Rajoy: Algunos pretenden pedirle a la gente que renuncie a su condición de español y europeo, es un disparate. ¿Y sus derechos como españoles y europeos por qué tienen que perderlos? Si es que esto va contra el signo de los tiempos. Bueno, pues esto es lo que tratamos de defender nosotros.

Alsina: Pero la nacionalidad española no la perderían los ciudadanos de Cataluña.

Rajoy: Ah, no lo sé. Es decir, ¿por qué no la perderían? ¿Y la europea tampoco?

Alsina: Pues porque la ley dice que el ciudadano nacido en España no pierde la nacionalidad aunque resida en un país extranjero si manifiesta su voluntad de conservarla.

Rajoy: Pues… ¿y la europea?

Alsina: Y la europea la tienen porque tienen la nacionalidad española.

Rajoy: Me parece que estamos en una disquisición que no conduce a parte alguna. Lo que se le está obligando a la gente es a que decida si quiere ser catalán o español.

Bien, de toda la entrevista celebramos este momento en el que, simplemente, el periodista es capaz de caracolear al anterior presidente hasta conducirle a un pequeño lapsus sin demasiada trascendencia. No digo que Alsina no sea un buen entrevistador, au contraire, digo que lo que hoy el público aclama no son las grandes respuestas sino los zascas.

En esa entrevista Rajoy no declaró en antena la guerra a Cataluña ni reveló nada escalofriante sobre la financiación del PP o interinidades de su labor como presidente. En ese difícil contexto, Alsina creó un breve momento de espectáculo verdaderamente difícil de lograr estos días. ¿Pero es esto a lo que debemos aspirar ahora los periodistas, aguantar la matraca electoralista hasta aprovechar la oportunidad y forzar un fallo?

Hay ejemplos recientes mucho más dramáticos sobre en qué se ha convertido hoy este género del periodismo. Como sabrán, hace unas semanas Jordi Évole consiguió entrevistar a Nicolás Maduro.

La entrevista suscitó muchas críticas antes de su emisión debido, principalmente, a un vídeo promocional donde el sátrapa venezolano recomendaba ver Salvados. Ya no el texto, sino el paratexto.
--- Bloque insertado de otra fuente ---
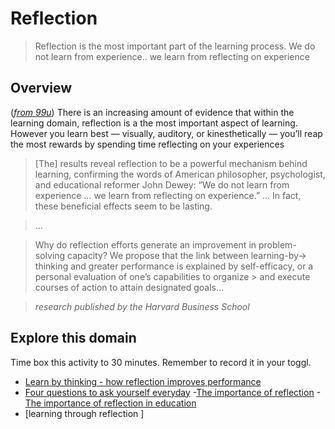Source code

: # Reflection

> Reflection is the most important part of the learning process.
> We do not learn from experience.. we learn from reflecting on experience

## Overview
([*from 99u*](http://99u.com/workbook/25481/reflection-is-the-most-important-part-of-the-learning-process))
There is an increasing amount of evidence that within the learning domain, reflection is a the most important aspect of learning. However you learn best — visually, auditory, or kinesthetically — you’ll reap the most rewards by spending time reflecting on your experiences

> [The] results reveal reflection to be a powerful mechanism behind learning, confirming the words of American philosopher,
> psychologist, and educational reformer John Dewey: “We do not learn from experience … we learn from reflecting on experience.” … In fact, these beneficial effects seem to be lasting.

> …

> Why do reflection efforts generate an improvement in problem-solving capacity? We propose that the link between learning-by-> thinking and greater performance is explained by self-efficacy, or a personal evaluation of one’s capabilities to organize > and execute courses of action to attain designated goals…

> *research published by the Harvard Business School*

## Explore this domain
Time box this activity to 30 minutes. Remember to record it in your toggl.

- [Learn by thinking - how reflection improves performance](http://hbswk.hbs.edu/item/learning-by-thinking-how-reflection-improves-performance)
- [Four questions to ask yourself everyday](https://www.linkedin.com/pulse/20140402151626-7386607-4-questions-you-should-ask-yourself-every-day?trk=tod-home-art-list-large_0)
-[The importance of reflection](http://www.trainingzone.co.uk/develop/talent/the-importance-of-reflection)
-[The importance of reflection in education](http://www.edunators.com/index.php/becoming-the-edunator/step-5-reflecting-for-learning/the-importance-of-reflection-in-education)
- [learning through reflection ]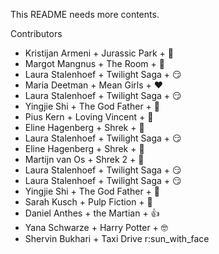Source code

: This README needs more contents.

Contributors

- Kristijan Armeni + Jurassic Park + :eggplant:
- Margot Mangnus + The Room + :rose:
- Laura Stalenhoef + Twilight Saga + :smirk:
- Maria Deetman + Mean Girls + :heart:
- Laura Stalenhoef + Twilight Saga + :smirk:
- Yingjie Shi + The God Father + :tomato:
- Pius Kern + Loving Vincent + :see_no_evil:
- Eline Hagenberg + Shrek + :baby_chick:
- Laura Stalenhoef + Twilight Saga + :smirk:
- Eline Hagenberg + Shrek + :baby_chick:
- Martijn van Os + Shrek 2 + :money_mouth_face:
- Laura Stalenhoef + Twilight Saga + :smirk:
- Laura Stalenhoef + Twilight Saga + :smirk:
- Yingjie Shi + The God Father + :tomato:
- Sarah Kusch + Pulp Fiction + :bug:
- Daniel Anthes + the Martian + :thumbsup:
- Yana Schwarze + Harry Potter + :nerd_face:
- Shervin Bukhari + Taxi Drive r:sun_with_face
Personalmente, me pareció una entrevista bastante buena. Creo que el público esperaba algo más complaciente pero Évole logró mantener una cierta tensión que incomodó a Maduro sin llegar a romper la cuerda del todo. Vale, asumo que es muy naïve por mi parte pensar que una entrevista así pueda calificarse en abstracto, como buena o mala, con todo lo que hay en juego ahora en Venezuela.

Me llamaron la atención un par de piezas publicadas a lo largo de la semana siguiente, una de Cristian Campos en El Español y otra de Arcadi Espada en El Mundo. Grosso modo, ambos pensaban que la entrevista había sido demasiado amable, incluso cómplice, con Maduro. «Pero hay una norma obligatoria: si entrevistas al asesino, debes preguntarle por sus crímenes», escribía Espada. «Las preguntas más interesantes de la entrevista son las que no le hizo el entrevistador», decía Campos.
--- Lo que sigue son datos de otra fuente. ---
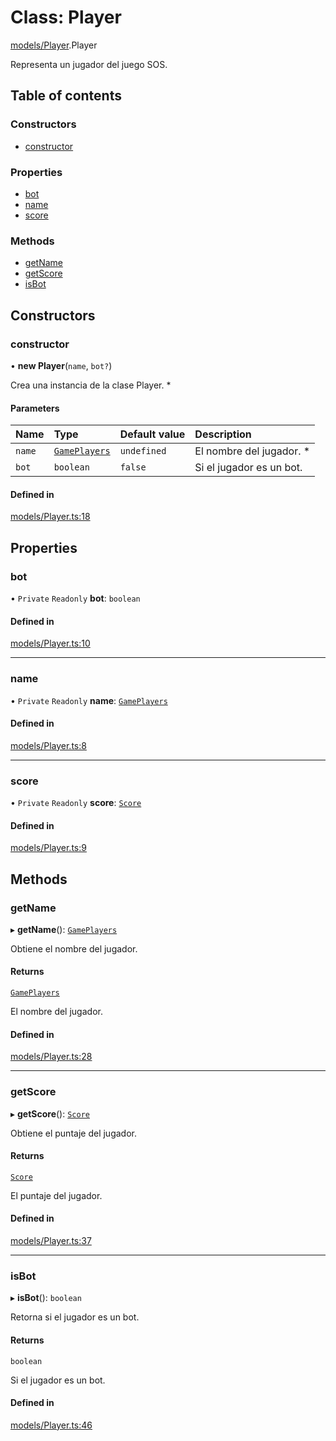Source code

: # Class: Player

[models/Player](../wiki/models.Player).Player

Representa un jugador del juego SOS.

## Table of contents

### Constructors

- [constructor](../wiki/models.Player.Player#constructor)

### Properties

- [bot](../wiki/models.Player.Player#bot)
- [name](../wiki/models.Player.Player#name)
- [score](../wiki/models.Player.Player#score)

### Methods

- [getName](../wiki/models.Player.Player#getname)
- [getScore](../wiki/models.Player.Player#getscore)
- [isBot](../wiki/models.Player.Player#isbot)

## Constructors

### constructor

• **new Player**(`name`, `bot?`)

Crea una instancia de la clase Player.
   *

#### Parameters

| Name | Type | Default value | Description |
| :------ | :------ | :------ | :------ |
| `name` | [`GamePlayers`](../wiki/constants.GamePlayers.GamePlayers) | `undefined` | El nombre del jugador. * |
| `bot` | `boolean` | `false` | Si el jugador es un bot. |

#### Defined in

[models/Player.ts:18](https://github.com/Jhonnatan1806/SOSGame/blob/2d7847a/src/classes/models/Player.ts#L18)

## Properties

### bot

• `Private` `Readonly` **bot**: `boolean`

#### Defined in

[models/Player.ts:10](https://github.com/Jhonnatan1806/SOSGame/blob/2d7847a/src/classes/models/Player.ts#L10)

___

### name

• `Private` `Readonly` **name**: [`GamePlayers`](../wiki/constants.GamePlayers.GamePlayers)

#### Defined in

[models/Player.ts:8](https://github.com/Jhonnatan1806/SOSGame/blob/2d7847a/src/classes/models/Player.ts#L8)

___

### score

• `Private` `Readonly` **score**: [`Score`](../wiki/models.Score.Score)

#### Defined in

[models/Player.ts:9](https://github.com/Jhonnatan1806/SOSGame/blob/2d7847a/src/classes/models/Player.ts#L9)

## Methods

### getName

▸ **getName**(): [`GamePlayers`](../wiki/constants.GamePlayers.GamePlayers)

Obtiene el nombre del jugador.

#### Returns

[`GamePlayers`](../wiki/constants.GamePlayers.GamePlayers)

El nombre del jugador.

#### Defined in

[models/Player.ts:28](https://github.com/Jhonnatan1806/SOSGame/blob/2d7847a/src/classes/models/Player.ts#L28)

___

### getScore

▸ **getScore**(): [`Score`](../wiki/models.Score.Score)

Obtiene el puntaje del jugador.

#### Returns

[`Score`](../wiki/models.Score.Score)

El puntaje del jugador.

#### Defined in

[models/Player.ts:37](https://github.com/Jhonnatan1806/SOSGame/blob/2d7847a/src/classes/models/Player.ts#L37)

___

### isBot

▸ **isBot**(): `boolean`

Retorna si el jugador es un bot.

#### Returns

`boolean`

Si el jugador es un bot.

#### Defined in

[models/Player.ts:46](https://github.com/Jhonnatan1806/SOSGame/blob/2d7847a/src/classes/models/Player.ts#L46)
Los traigo a colación además porque a ambos les he leído muy buenas entrevistas en el pasado, pero al leer sus argumentos no dejaba de pensar: «Si abordas así a Maduro, al minuto siguiente estás en un vuelo camino de Madrid o en el cuartelillo».

Y esto nos lleva al punto fundamental de esta reflexión. ¿Qué buscamos realmente con una entrevista? ¿Destapar las verdades del otro o reafirmar las nuestras? ¿Quiero saber qué piensa Maduro o quiero saber que Cayetana Álvarez de Toledo celebrará mañana la entrevista?

Esta misma semana, el periodista mexicano Jorge Ramos, de Univisión, se enfrentó al cacique venezolano con esa actitud beligerante que muchos exigían a Évole. Lo primero que hizo fue preguntarle si debía llamarlo «presidente» o «dictador». A continuación le mostró imágenes de venezolanos rebuscando comida en la basura.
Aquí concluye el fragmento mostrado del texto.